TASK TO CARRY OUT:
Each line containing the string "size" should be copied out of the entries.

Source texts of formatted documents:
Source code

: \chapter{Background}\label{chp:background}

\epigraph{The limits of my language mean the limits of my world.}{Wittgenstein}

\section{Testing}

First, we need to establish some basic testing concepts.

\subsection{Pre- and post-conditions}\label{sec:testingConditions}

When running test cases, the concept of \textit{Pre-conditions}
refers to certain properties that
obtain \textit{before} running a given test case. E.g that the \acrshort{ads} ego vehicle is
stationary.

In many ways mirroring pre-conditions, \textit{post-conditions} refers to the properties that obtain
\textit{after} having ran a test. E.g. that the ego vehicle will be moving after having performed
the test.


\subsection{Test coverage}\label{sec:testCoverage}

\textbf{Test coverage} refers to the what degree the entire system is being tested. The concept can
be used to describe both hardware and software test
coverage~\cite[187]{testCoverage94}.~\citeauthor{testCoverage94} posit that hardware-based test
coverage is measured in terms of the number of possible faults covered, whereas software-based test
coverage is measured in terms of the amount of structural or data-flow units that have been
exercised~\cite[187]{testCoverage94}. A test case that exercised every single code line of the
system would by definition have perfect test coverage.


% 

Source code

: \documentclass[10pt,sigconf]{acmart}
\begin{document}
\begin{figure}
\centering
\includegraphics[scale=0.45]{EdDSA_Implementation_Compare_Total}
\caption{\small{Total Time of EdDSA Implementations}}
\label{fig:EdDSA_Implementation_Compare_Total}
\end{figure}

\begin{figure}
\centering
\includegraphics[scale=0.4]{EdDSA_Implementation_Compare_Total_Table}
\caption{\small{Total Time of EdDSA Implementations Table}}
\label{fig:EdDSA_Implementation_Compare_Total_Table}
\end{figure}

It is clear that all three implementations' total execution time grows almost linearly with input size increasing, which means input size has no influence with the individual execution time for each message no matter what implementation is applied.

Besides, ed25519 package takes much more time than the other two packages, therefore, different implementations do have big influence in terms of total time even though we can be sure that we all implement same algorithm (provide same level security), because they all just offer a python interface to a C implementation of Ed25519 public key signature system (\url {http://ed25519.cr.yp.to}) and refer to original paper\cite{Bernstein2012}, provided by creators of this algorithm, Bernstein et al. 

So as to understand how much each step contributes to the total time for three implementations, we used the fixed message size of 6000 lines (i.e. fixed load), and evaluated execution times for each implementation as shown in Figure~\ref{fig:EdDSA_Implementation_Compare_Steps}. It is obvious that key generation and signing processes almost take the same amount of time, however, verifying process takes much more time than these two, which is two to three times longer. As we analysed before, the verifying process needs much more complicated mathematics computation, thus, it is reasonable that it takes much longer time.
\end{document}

RESULT FOR THIS EXERCISE:
It is clear that all three implementations' total execution time grows almost linearly with input size increasing, which means input size has no influence with the individual execution time for each message no matter what implementation is applied.
So as to understand how much each step contributes to the total time for three implementations, we used the fixed message size of 6000 lines (i.e. fixed load), and evaluated execution times for each implementation as shown in Figure~\ref{fig:EdDSA_Implementation_Compare_Steps}. It is obvious that key generation and signing processes almost take the same amount of time, however, verifying process takes much more time than these two, which is two to three times longer. As we analysed before, the verifying process needs much more complicated mathematics computation, thus, it is reasonable that it takes much longer time.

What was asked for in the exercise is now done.